Some lines below may hold the string "getFoo". Count them and give only the total.
[[ Material for this task open ]]
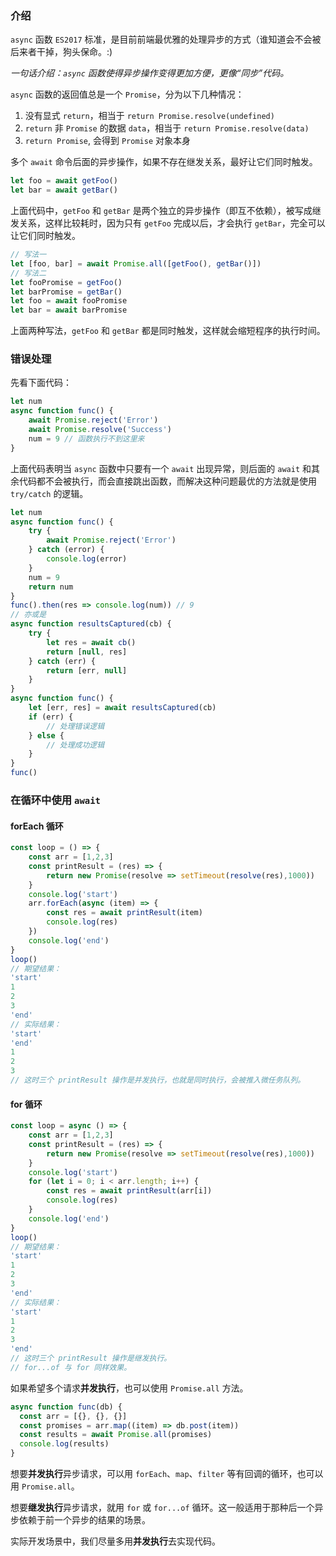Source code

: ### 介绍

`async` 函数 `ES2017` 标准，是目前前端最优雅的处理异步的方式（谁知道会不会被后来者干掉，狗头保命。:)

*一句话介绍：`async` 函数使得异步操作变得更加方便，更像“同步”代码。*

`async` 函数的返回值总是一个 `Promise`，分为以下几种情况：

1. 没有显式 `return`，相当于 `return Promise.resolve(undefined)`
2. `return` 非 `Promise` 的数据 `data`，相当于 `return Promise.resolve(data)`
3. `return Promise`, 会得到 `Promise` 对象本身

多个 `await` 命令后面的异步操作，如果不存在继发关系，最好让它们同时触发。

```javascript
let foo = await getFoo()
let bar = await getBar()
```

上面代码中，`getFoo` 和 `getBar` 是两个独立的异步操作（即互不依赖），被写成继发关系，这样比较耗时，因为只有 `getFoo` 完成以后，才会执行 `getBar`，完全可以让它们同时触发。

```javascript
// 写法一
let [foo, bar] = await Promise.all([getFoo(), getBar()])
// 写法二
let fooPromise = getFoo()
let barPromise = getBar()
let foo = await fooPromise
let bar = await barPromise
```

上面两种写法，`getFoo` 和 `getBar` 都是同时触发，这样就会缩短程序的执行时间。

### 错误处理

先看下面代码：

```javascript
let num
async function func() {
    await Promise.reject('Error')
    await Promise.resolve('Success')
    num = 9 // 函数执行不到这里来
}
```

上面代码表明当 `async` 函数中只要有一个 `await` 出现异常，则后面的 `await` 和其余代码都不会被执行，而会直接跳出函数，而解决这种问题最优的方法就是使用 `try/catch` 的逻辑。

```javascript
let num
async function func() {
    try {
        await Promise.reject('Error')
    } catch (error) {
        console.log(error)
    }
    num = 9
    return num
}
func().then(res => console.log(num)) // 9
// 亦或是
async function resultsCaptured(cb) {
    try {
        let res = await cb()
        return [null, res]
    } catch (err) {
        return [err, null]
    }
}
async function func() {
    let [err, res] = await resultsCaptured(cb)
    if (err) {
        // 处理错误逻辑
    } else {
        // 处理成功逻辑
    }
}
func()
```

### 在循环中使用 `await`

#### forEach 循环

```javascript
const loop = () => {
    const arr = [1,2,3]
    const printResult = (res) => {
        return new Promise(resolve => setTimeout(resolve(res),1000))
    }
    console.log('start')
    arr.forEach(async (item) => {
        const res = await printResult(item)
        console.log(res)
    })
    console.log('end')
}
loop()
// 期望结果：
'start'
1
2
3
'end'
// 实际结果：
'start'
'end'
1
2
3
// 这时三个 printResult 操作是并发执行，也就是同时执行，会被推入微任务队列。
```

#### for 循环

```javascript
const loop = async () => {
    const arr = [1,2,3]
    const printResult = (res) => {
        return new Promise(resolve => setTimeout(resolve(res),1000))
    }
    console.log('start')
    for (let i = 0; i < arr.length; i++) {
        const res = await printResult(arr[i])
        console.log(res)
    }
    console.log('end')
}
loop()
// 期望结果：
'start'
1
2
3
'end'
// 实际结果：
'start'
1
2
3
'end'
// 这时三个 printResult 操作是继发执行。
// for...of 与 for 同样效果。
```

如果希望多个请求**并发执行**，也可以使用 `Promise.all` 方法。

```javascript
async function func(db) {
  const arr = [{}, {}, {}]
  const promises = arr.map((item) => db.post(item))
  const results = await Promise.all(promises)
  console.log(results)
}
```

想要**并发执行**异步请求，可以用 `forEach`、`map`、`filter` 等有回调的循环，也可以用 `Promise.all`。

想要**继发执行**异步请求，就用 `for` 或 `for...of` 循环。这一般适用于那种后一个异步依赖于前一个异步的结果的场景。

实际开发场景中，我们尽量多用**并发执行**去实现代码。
[[ Material for this task closed ]]
[[ Material for this task open ]]
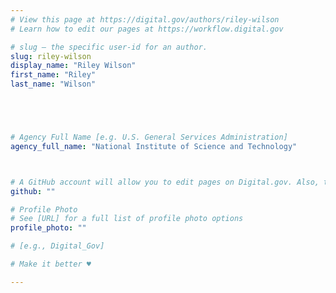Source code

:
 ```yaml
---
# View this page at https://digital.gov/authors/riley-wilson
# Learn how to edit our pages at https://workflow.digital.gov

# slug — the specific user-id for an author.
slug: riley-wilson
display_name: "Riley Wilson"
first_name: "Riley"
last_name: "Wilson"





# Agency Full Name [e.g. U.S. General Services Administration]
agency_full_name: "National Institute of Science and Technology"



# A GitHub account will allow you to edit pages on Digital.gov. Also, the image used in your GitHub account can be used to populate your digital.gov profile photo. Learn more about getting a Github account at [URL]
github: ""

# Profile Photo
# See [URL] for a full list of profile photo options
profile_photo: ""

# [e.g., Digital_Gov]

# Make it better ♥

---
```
[[ Material for this task closed ]]
**The answer:** 5